Jubilee Party Secretary-General Jeremiah Kioni has asked Azimio coalition members to stay put and stop migrating to other parties or risk losing their elected seats.
Speaking after meeting the party's elected leaders in Nakuru Thursday morning, he said those shifting alliances after the election have shown that they "lack leadership qualities".
“Any member of the Jubilee Party exhibiting wayward behaviour and planning to switch from one party to another should know that they risk losing their seats. Remember we had a pre-election coalition agreement which we would want to remain faithful to for the next five years,” said Mr Kioni.
According to Mr Kioni, migrating from one party to another is enough grounds for any voter to challenge their stay in office. He also noted that shifting now doesn't have an effect on the House majorities.
Mr Kioni also urged the independent leaders to remain independent without showing allegiance to either party as they also risk losing their seats.
Speaking on the just-ended electoral process, he then reiterated claims of rigging, alleging that it had happened "on an industrial level". However, he did not avail any proof to support his claims.
His comments come just hours after UDM, a party owned by outgoing Mandera governor Ali Roba, ditched the Raila Odinga-led Azimio la Umoja coalition for President-elect William Ruto's Kenya Kwanza. UDM won two governor positions, seven parliamentary seats and at least 35 ward representatives in last week's election, translating to a significant boost for Dr Ruto's coalition.
However, under the law, UDM is still under Azimio since an earlier pact stipulates that they are ony allowed to leave in December.
Additionally, 10 of the 12 independent MPs elected to parliament have signalled that they are crossing over to Kenya Kwanza.
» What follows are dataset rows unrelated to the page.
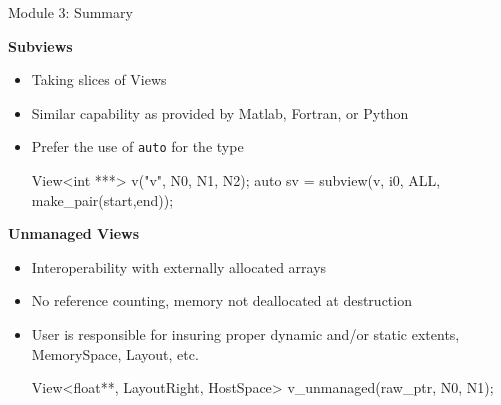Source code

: \begin{frame}[fragile]{Module 3: Summary}

	\textbf{Subviews}
        \begin{itemize}
                \item Taking slices of Views
                \item Similar capability as provided by Matlab, Fortran, or Python
                \item {Prefer the use of \texttt{auto} for the type
\begin{code}[keywords={View,int,subview,ALL,make_pair}]
View<int ***> v("v", N0, N1, N2);
auto sv = subview(v, i0, ALL, make_pair(start,end));
\end{code}}
        \end{itemize}

        \vspace{10pt}
        \textbf{Unmanaged Views}
        \begin{itemize}
                \item Interoperability with externally allocated arrays
                \item No reference counting, memory not deallocated at destruction
                \item { User is responsible for insuring proper dynamic and/or static extents, MemorySpace, Layout, etc.
\begin{code}[keywords={View, float, LayoutRight, HostSpace, MemoryTraits, Unmanaged}]
View<float**, LayoutRight, HostSpace>
  v_unmanaged(raw_ptr, N0, N1);
\end{code}}
        \end{itemize}

\end{frame}

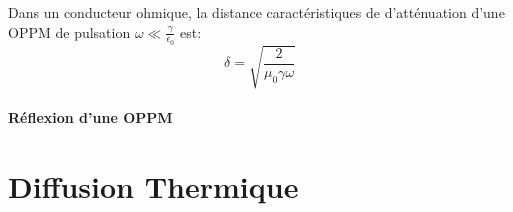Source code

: \documentclass[11pt,a4paper,fleqn,pdftex]{report}
\begin{document}
\begin{itheorem}
   Dans un conducteur ohmique, la distance caractéristiques de d'atténuation d'une \gls{OPPM} de pulsation $\omega \ll \frac{\gamma}{\epsilon_0}$ est: 
   \begin{equation}
   \delta = \sqrt{\dfrac{2}{\mu_0 \gamma \omega}}
   \end{equation}
\end{itheorem}
\subsubsection{Réflexion d'une \gls{OPPM}} %
\label{ssub:reflexion_OPPM_metal}

\chapter{Diffusion Thermique}
\end{document}
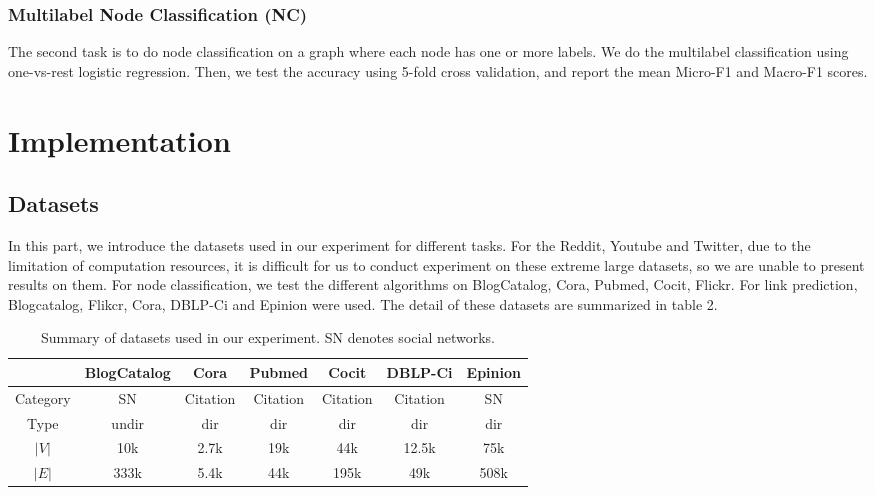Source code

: \documentclass[a4paper]{article}
\begin{document}
\subsubsection{Multilabel Node Classification (NC)}

\noindent The second task is to do node classification on a graph where each node has one or more labels. We do the multilabel classification using one-vs-rest logistic regression. Then, we test the accuracy using 5-fold cross validation, and report the mean Micro-F1 and Macro-F1 scores.


\section{Implementation}

\subsection{Datasets}
\noindent In this part, we introduce the datasets \cite{nr-aaai15} used in our experiment for different tasks. For the Reddit, Youtube and Twitter, due to the limitation of computation resources, it is difficult for us to conduct experiment on these extreme large datasets, so we are unable to present results on them. For node classification, we test the different algorithms on BlogCatalog, Cora, Pubmed, Cocit, Flickr. For link prediction, Blogcatalog, Flikcr, Cora, DBLP-Ci and Epinion were used. The detail of these datasets are summarized in table 2.
\begin{table}[H]
    \centering
\begin{tabular}{c|c|c|c|c|c|c}
\toprule  
& BlogCatalog& Cora & Pubmed& Cocit &DBLP-Ci &Epinion\\
\midrule  
Category & SN& Citation&Citation&Citation&Citation &SN\\
Type& undir& dir & dir & dir & dir & dir\\
$|V|$ &10k &2.7k &19k &44k &12.5k & 75k\\
$|E|$ &333k & 5.4k &44k & 195k &49k &508k\\
\bottomrule 
\end{tabular}
\caption{Summary of datasets used in our experiment. SN denotes social networks.}
\end{table}
\end{document}
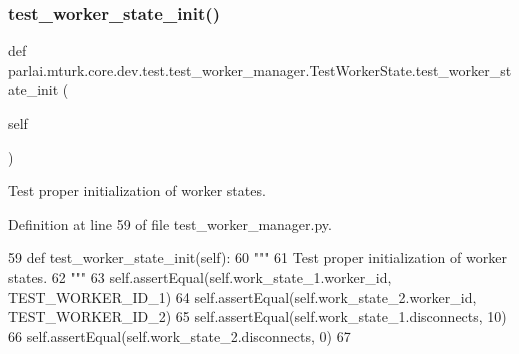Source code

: \mbox{\label{classparlai_1_1mturk_1_1core_1_1dev_1_1test_1_1test__worker__manager_1_1TestWorkerState_aa8a9f7fe801eb68ee6728fe3f0fc134d}} 
\subsubsection{\texorpdfstring{test\+\_\+worker\+\_\+state\+\_\+init()}{test\_worker\_state\_init()}}
{\footnotesize\ttfamily def parlai.\+mturk.\+core.\+dev.\+test.\+test\+\_\+worker\+\_\+manager.\+Test\+Worker\+State.\+test\+\_\+worker\+\_\+state\+\_\+init (\begin{DoxyParamCaption}\item[{}]{self }\end{DoxyParamCaption})}

\begin{DoxyVerb}Test proper initialization of worker states.
\end{DoxyVerb}
 

Definition at line 59 of file test\+\_\+worker\+\_\+manager.\+py.


\begin{DoxyCode}
59     \textcolor{keyword}{def }test\_worker\_state\_init(self):
60         \textcolor{stringliteral}{"""}
61 \textcolor{stringliteral}{        Test proper initialization of worker states.}
62 \textcolor{stringliteral}{        """}
63         self.assertEqual(self.work\_state\_1.worker\_id, TEST\_WORKER\_ID\_1)
64         self.assertEqual(self.work\_state\_2.worker\_id, TEST\_WORKER\_ID\_2)
65         self.assertEqual(self.work\_state\_1.disconnects, 10)
66         self.assertEqual(self.work\_state\_2.disconnects, 0)
67 
\end{DoxyCode}


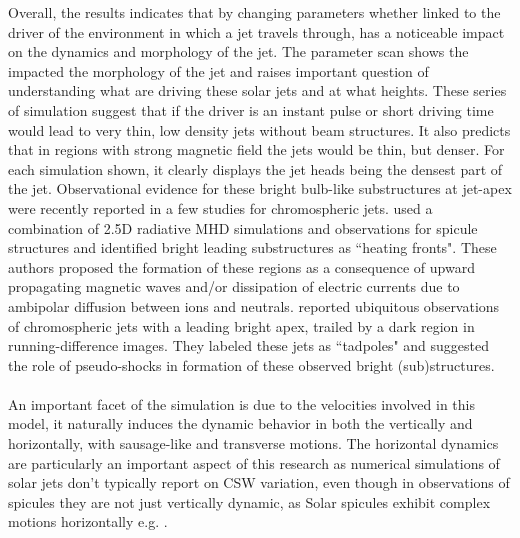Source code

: \documentclass[12pt]{ociamthesis}
\newcommand{\np}{\\ \\}
\begin{document}
Overall, the results indicates that by changing parameters whether linked to the driver of the environment in which a jet travels through, has a noticeable impact on the dynamics and morphology of the jet. The parameter scan shows the impacted the morphology of the jet and raises important question of understanding what are driving these solar jets and at what heights. These series of simulation suggest that if the driver is an instant pulse or short driving time would lead to very thin, low density jets without beam structures. It also predicts that in regions with strong magnetic field the jets would be thin, but denser. For each simulation shown, it clearly displays the jet heads being the densest part of the jet. Observational evidence for these bright bulb-like substructures at jet-apex were recently reported in a few studies \citep{depontieu2017, srivastava2018NatAs} for chromospheric jets. \citet{depontieu2017} used a combination of 2.5D radiative MHD simulations and observations for spicule structures and identified bright  leading substructures as ``heating fronts". These authors proposed the formation of these regions as a consequence of upward propagating magnetic waves and/or dissipation of electric currents due to ambipolar diffusion between ions and neutrals. \citet{srivastava2018NatAs} reported ubiquitous observations of chromospheric jets with a leading bright apex, trailed by a dark region in running-difference images. They labeled these jets as ``tadpoles" and suggested the role of pseudo-shocks in formation of these observed bright (sub)structures. \np 
%
An important facet of the simulation is due to the velocities involved in this model, it naturally induces the dynamic behavior in both the vertically and horizontally, with sausage-like and transverse motions. The horizontal dynamics are particularly an important aspect of this research as numerical simulations of solar jets don't typically report on CSW variation, even though in observations of spicules they are not just vertically dynamic, as Solar spicules exhibit complex motions horizontally e.g. \citep{Sharma2018ApJ85361S,Antolin2018ApJ85644A}.
\end{document}
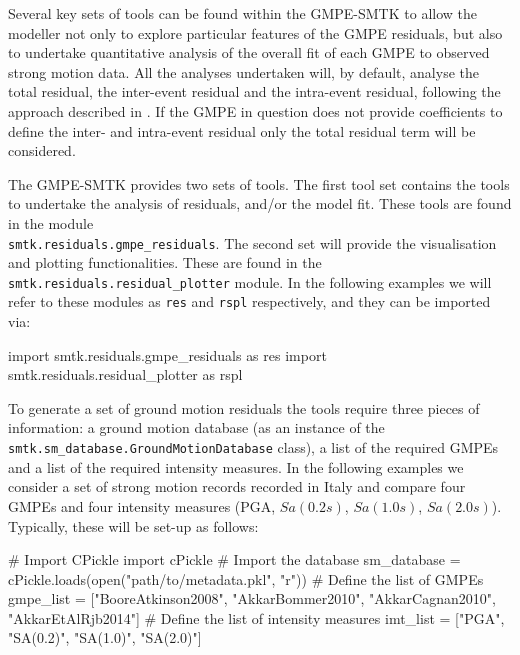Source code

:Several key sets of tools can be found within the GMPE-SMTK to allow the modeller not only to explore particular features of the GMPE residuals, but also to undertake quantitative analysis of the overall fit of each GMPE to observed strong motion data. All the analyses undertaken will, by default, analyse the total residual, the inter-event residual and the intra-event residual, following the approach described in \cite{Stafford_etal2008}. If the GMPE in question does not provide coefficients to define the inter- and intra-event residual only the total residual term will be considered.

The GMPE-SMTK provides two sets of tools. The first tool set contains the tools to undertake the analysis of residuals, and/or the model fit. These tools are found in the module \\ \verb=smtk.residuals.gmpe_residuals=. The second set will provide the visualisation and plotting functionalities. These are found in the \verb=smtk.residuals.residual_plotter= module. In the following examples we will refer to these modules as \verb=res= and \verb=rspl= respectively, and they can be imported via:

\begin{python}[frame=single]
import smtk.residuals.gmpe_residuals as res
import smtk.residuals.residual_plotter as rspl
\end{python}

To generate a set of ground motion residuals the tools require three pieces of information: a ground motion database (as an instance of the \verb=smtk.sm_database.GroundMotionDatabase= class), a list of the required GMPEs and a list of the required intensity measures. In the following examples we consider a set of strong motion records recorded in Italy and compare four GMPEs \citep{boore2008, AkkarBommer2010, AkkarCagnan2010, Akkar_etal2014} and four intensity measures (PGA, $Sa \left( {0.2 s} \right)$, $Sa \left( {1.0 s} \right)$, $Sa \left( {2.0 s} \right)$). Typically, these will be set-up as follows:

\begin{python}[frame=single]
# Import CPickle
import cPickle
# Import the database
sm_database = cPickle.loads(open("path/to/metadata.pkl", "r"))
# Define the list of GMPEs
gmpe_list = ["BooreAtkinson2008",
             "AkkarBommer2010",
             "AkkarCagnan2010",
             "AkkarEtAlRjb2014"]
# Define the list of intensity measures
imt_list = ["PGA", "SA(0.2)", "SA(1.0)", "SA(2.0)"] 
\end{python}

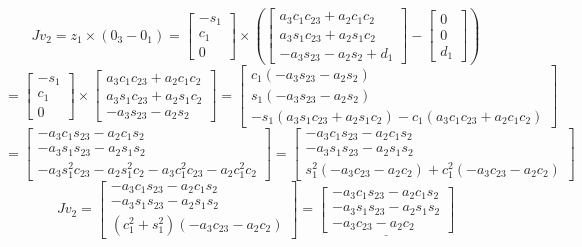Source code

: \documentclass[12pt,norsk,a4paper]{article}
\begin{document}
    \[Jv_2 = z_1\times(0_3-0_1) = \left[\begin{array}{c}-s_1 \\ c_1 \\ 0\end{array}\right]\times\left(\left[\begin{array}{c}a_3c_1c_{23}+a_2c_1c_2 \\  a_3s_1c_{23}+a_2s_1c_2 \\ -a_3s_{23}-a_2s_2+d_1\end{array}\right]-\left[\begin{array}{c}0 \\ 0 \\ d_1\end{array}\right]\right) \]
    \[= \left[\begin{array}{c}-s_1 \\ c_1 \\ 0\end{array}\right]\times\left[\begin{array}{c}a_3c_1c_{23}+a_2c_1c_2 \\  a_3s_1c_{23}+a_2s_1c_2 \\ -a_3s_{23}-a_2s_2\end{array}\right] = \left[\begin{array}{c} c_1(-a_3s_{23}-a_2s_2) \\ s_1(-a_3s_{23}-a_2s_2) \\ -s_1( a_3s_1c_{23}+a_2s_1c_2)-c_1(a_3c_1c_{23}+a_2c_1c_2)\end{array}\right]\]
    \[= \left[\begin{array}{c} -a_3c_1s_{23}-a_2c_1s_2 \\ -a_3s_1s_{23}-a_2s_1s_2\\ -a_3s_1^2c_{23}-a_2s_1^2c_2-a_3c_1^2c_{23}-a_2c_1^2c_2\end{array}\right] = \left[\begin{array}{c} -a_3c_1s_{23}-a_2c_1s_2 \\ -a_3s_1s_{23}-a_2s_1s_2\\ s_1^2(-a_3c_{23}-a_2c_2)+c_1^2(-a_3c_{23}-a_2c_2)\end{array}\right]\]
    \[Jv_2= \left[\begin{array}{c} -a_3c_1s_{23}-a_2c_1s_2 \\ -a_3s_1s_{23}-a_2s_1s_2\\ (c_1^2+s_1^2)(-a_3c_{23}-a_2c_2)\end{array}\right] = \underline{\left[\begin{array}{c} -a_3c_1s_{23}-a_2c_1s_2 \\ -a_3s_1s_{23}-a_2s_1s_2\\ -a_3c_{23}-a_2c_2\end{array}\right]}\]
\end{document}
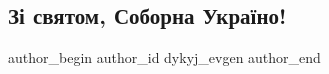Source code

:  
 
 
 
 
 
\subsection{Зі святом, Соборна Україно!}
\label{sec:22_01_2022.fb.dykyj_evgen.1.zi_svjatom_soborna_ukraina}
 
\ifcmt
 author_begin
   author_id dykyj_evgen
 author_end
\fi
An independent MP is one who is elected free of any political party backing and is in fact required to have resigned from any party at least three months to the polls to be eligible to vie.
But while they are, by design, required not to associate with any outfit, independent candidates have often aligned with parties or coalitions they either contested in during the nominations or see as being closer to their ideology.